## STUDY MATERIAL
*** Begin section ***

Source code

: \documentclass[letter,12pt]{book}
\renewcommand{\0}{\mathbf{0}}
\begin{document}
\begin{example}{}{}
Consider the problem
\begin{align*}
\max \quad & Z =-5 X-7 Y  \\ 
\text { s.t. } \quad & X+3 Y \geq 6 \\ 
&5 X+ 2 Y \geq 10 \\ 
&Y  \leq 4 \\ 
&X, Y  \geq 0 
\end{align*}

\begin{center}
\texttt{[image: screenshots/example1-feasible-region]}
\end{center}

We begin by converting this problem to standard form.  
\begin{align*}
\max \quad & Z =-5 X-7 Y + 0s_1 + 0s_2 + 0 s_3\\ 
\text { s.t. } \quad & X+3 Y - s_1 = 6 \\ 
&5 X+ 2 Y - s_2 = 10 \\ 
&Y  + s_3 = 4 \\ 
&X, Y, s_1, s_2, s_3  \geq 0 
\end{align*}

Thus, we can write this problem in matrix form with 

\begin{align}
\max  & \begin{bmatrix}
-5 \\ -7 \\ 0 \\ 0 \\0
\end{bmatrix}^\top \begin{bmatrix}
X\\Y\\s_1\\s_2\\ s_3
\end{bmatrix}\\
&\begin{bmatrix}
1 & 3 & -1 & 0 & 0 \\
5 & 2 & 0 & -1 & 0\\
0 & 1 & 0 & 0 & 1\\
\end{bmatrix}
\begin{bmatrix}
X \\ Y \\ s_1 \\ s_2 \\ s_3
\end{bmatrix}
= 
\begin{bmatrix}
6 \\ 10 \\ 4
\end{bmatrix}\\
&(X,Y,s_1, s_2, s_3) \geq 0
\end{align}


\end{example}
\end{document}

*** End section ***

## DIRECTIONS FOR THIS TASK
For the records above, give the number of lines that include the string "quad", with nothing added.

## EXERCISE RESPONSE
4